Editor’s note: It’s not clear in this case whether Husband selected a plan of payment that provided survivorship protection for Wife (i.e., joint and survivor annuity versus single life annuity), but generally in any case where the parties intend to provide a ‘separate interest’ payable to alternate payee for his/her lifetime, a participant’s commencement of benefits during the pendency of a QDRO can be consequential to the availability of survivorship protections for an alternate payee.

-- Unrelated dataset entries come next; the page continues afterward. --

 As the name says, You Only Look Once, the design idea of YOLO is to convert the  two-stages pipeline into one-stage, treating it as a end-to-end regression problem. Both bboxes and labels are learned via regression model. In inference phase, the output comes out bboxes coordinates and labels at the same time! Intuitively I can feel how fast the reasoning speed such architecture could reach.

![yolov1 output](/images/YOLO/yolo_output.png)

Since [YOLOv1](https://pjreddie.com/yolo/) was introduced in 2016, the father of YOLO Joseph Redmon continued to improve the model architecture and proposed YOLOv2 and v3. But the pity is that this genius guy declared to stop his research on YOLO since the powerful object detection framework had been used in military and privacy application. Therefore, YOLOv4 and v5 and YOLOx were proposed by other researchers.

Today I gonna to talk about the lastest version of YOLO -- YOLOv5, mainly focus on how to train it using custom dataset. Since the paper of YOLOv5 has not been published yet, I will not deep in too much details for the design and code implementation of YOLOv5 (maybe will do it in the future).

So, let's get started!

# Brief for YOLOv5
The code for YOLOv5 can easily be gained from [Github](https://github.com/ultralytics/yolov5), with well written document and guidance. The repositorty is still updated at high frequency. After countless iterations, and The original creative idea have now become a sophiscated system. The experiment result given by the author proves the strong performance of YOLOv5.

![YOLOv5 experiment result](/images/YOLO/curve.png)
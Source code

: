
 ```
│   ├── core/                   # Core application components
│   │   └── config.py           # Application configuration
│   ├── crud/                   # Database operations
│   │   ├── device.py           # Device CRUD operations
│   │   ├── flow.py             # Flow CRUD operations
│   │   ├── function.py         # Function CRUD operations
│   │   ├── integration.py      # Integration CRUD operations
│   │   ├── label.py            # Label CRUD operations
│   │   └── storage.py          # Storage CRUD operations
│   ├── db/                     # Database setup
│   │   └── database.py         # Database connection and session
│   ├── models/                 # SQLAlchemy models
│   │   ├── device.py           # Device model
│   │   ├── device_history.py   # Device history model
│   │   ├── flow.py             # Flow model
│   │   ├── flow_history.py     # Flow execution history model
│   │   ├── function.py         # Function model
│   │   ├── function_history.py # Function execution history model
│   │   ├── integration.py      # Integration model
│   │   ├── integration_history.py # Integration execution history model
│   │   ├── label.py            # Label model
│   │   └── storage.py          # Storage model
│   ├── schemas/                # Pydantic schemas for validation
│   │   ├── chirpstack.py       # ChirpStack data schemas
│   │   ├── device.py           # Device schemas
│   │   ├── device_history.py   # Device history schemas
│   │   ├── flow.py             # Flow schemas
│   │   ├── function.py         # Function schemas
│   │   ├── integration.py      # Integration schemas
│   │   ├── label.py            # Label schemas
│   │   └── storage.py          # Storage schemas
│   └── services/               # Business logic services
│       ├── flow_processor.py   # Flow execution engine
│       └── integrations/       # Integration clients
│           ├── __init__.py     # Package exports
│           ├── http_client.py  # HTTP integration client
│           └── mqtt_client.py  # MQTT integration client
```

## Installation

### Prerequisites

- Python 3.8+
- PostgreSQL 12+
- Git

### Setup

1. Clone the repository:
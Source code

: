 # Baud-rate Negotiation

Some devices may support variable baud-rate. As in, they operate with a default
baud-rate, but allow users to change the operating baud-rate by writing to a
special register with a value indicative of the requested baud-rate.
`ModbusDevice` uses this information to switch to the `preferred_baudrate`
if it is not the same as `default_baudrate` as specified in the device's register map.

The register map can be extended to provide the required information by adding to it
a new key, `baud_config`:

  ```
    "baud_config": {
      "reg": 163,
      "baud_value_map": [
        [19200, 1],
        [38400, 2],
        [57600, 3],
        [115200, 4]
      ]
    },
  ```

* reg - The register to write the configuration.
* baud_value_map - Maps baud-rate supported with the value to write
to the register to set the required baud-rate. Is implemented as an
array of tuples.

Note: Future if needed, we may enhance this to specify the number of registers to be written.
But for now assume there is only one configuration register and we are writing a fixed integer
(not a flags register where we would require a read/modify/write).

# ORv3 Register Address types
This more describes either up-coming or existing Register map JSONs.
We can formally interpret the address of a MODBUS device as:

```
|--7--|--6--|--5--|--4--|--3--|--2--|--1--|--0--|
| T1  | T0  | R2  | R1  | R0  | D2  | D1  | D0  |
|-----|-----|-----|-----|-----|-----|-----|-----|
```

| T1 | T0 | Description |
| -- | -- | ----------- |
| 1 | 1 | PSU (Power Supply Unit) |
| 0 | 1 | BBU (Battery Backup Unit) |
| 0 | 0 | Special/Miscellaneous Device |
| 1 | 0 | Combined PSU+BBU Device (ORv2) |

In February 2022, Wife filed a motion to show cause, alleging Husband should be held in contempt for his failure to pay spousal support, and arguing further for her award of the escrowed payments released to Husband by the pension plan. Husband opposed Wife’s motion, citing the parties’ separation agreement under the terms of which his spousal support obligations ended when he began receipt of his pension. But, Husband argued, he nonetheless continued making payments to Wife until her own pension payments began in January 2022, and was thus entitled to the escrow payments held by the plan during that time. A subsequent magistrate’s decision noted that Husband made payments during the QDRO’s pendency that exceeded the amount Wife would otherwise have received. The decision further found that Wife failed to demonstrate “any changed financial or health circumstances,” which might otherwise entitle her to continued spousal support under the terms of the parties’ agreement. Wife objected, and following a hearing, the trial court adopted the magistrate’s decision. Wife’s appeal followed.

Wife’s first assignment of error alleged that the trial court erred in its finding that Husband’s spousal support obligation ended when he began receipt of his pension payments. She argued that the termination of Husband’s obligation was not automatic, and required his filing of a motion and notice to the trial court of the payment’s discontinuance. The Court disagreed, finding that the terms of the parties’ agreement were clear and not ambiguous. And that under these terms, Husband’s obligation ceased upon his commencement of pension benefit payments.

Wife’s second assignment of error argued that the trial court erred when it adopted the magistrate’s decision and award therein of escrow payments to Husband. She argued that the escrowed pension funds were related to her pending QDRO award and should have been paid to her. The Court again disagreed, finding that such a payment would have created a windfall to Wife, and noting that Husband’s payments during the QDRO’s pendency were voluntary and in excess of amounts she would have received from the pension instead. The Court further noted Wife’s failure to support this argument, statutorily, with case law, or otherwise, and affirmed the trial court’s decision.

Anderson-Fye v. Mullinax-Fye, 8th Dist. Cuyahoga No. DR-19-375430, 113313, 2024-Ohio-5909

Marital Property: debts, distributive award, financial misconduct, investment account, retirement benefits, separate property, tracing
Spousal Support: voluntary underemployment
Witness: credibility, expert, qualification

Dated: December 19, 2024
Affirming

The parties began divorce proceedings in 2019, which were marked by a high level of conflict and contentiousness. Much of the procedural history (and several of the parties’ assignments and counter assignments of error) relates to the custody and upbringing of the parties’ children, which subject is not covered by this blog summary.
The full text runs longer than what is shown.